Genesis 27:20

Jakob steelt de zegen

Jakob, verkleed als Ezau, komt bij zijn vader. Izak betast hem en zegt: ”De stem is Jakobs stem, maar de handen zijn Ezaus handen.” Als we dit toepassen op een gelovige, kunnen we zeggen: ‘Hij praat als een gelovige, maar zijn daden zijn die van de wereld.’ Wat we zeggen, behoort overeen te komen met wat we doen.

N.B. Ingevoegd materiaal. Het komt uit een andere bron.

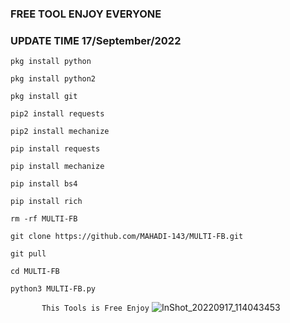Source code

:### FREE TOOL ENJOY EVERYONE
### UPDATE TIME 17/September/2022

`pkg install python`

`pkg install python2`

`pkg install git`

`pip2 install requests`

`pip2 install mechanize`

`pip install requests`

`pip install mechanize`

`pip install bs4 `

`pip install rich`

`rm -rf MULTI-FB`

`git clone
https://github.com/MAHADI-143/MULTI-FB.git`

`git pull`

`cd MULTI-FB`

`python3 MULTI-FB.py`

`       This Tools is Free Enjoy`
![InShot_20220917_114043453](https://user-images.githubusercontent.com/79738922/190842375-dc7a0277-5fd9-4747-b376-1d13a5baaa09.jpg)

Als Izak Jakob kust, ruikt hij de geur van het veld. Wat is het droevig, als om een gelovige de ‘geur’ van de wereld hangt. Wat we eten, is bepalend voor hoe we ruiken. Eten we het voedsel van de wereld of het voedsel van de Heer Jezus?

Tot driemaal toe spreekt Izak zijn argwaan uit, zijn onzekerheid, of hij werkelijk met Ezau te doen heeft (Gn 27:20; 22; 24). Omdat hij afhankelijk is van zijn tast- en reukzin, komt hij niet achter de waarheid en gelooft hij de leugen. Als hij op God zou hebben vertrouwd, zou hij ondanks zijn blindheid zich nooit hebben laten bedriegen (vgl. 1Kn 14:4-5).

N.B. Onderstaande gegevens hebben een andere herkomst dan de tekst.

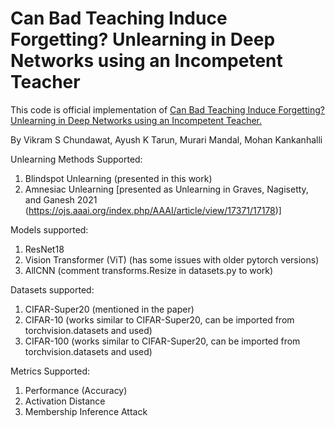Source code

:# Can Bad Teaching Induce Forgetting? Unlearning in Deep Networks using an Incompetent Teacher

This code is official implementation of [Can Bad Teaching Induce Forgetting? Unlearning in Deep Networks using an Incompetent Teacher.](https://arxiv.org/abs/2205.08096)

By Vikram S Chundawat, Ayush K Tarun, Murari Mandal, Mohan Kankanhalli 

Unlearning Methods Supported:
1. Blindspot Unlearning (presented in this work)
2. Amnesiac Unlearning [presented as Unlearning in Graves, Nagisetty, and Ganesh 2021 (https://ojs.aaai.org/index.php/AAAI/article/view/17371/17178)]

Models supported:
1. ResNet18
2. Vision Transformer (ViT) (has some issues with older pytorch versions)
3. AllCNN (comment transforms.Resize in datasets.py to work)

Datasets supported:
1. CIFAR-Super20 (mentioned in the paper)
2. CIFAR-10 (works similar to CIFAR-Super20, can be imported from torchvision.datasets and used)
3. CIFAR-100 (works similar to CIFAR-Super20, can be imported from torchvision.datasets and used)

Metrics Supported:
1. Performance (Accuracy)
2. Activation Distance
3. Membership Inference Attack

Jakob speelt de rol van Ezau goed. Dat blijkt uit wat hij zegt als Izak opmerkt dat hij zo snel van de jacht terug is. Jakob spreekt dan over “de HEERE, uw God”. Dat zou Ezau ook zeggen. Ezau heeft geen verbinding met de HEERE en zal daarom nooit over ‘de HEERE, mijn God’ spreken, terwijl Jakob dat wel zou zeggen.

De zegen die Izak over Jakob uitspreekt, is een zegen zoals die voor Ezau bedoeld zou zijn. Izak zegent Jakob met de overvloed van de hemel en van de aarde, met de heerschappij over andere volken en zijn broers, en met vervloeking over allen die hem vervloeken en zegen voor ieder die hem zegent. Het is niet de zegen zoals God die in zijn volheid voor Jakob heeft bedoeld. Dat maakt Izak enigszins goed in Genesis 28 (Gn 28:4), terwijl God Zelf in Genesis 35 de volle zegen beschrijft (Gn 35:11-12).

De geschiedenis zoals die hier wordt vermeld, geeft weinig blijk van geloof. Toch is Izak geen man die zonder God leeft. In de zegen die hij doorgeeft, is geloof aanwezig (Hb 11:20).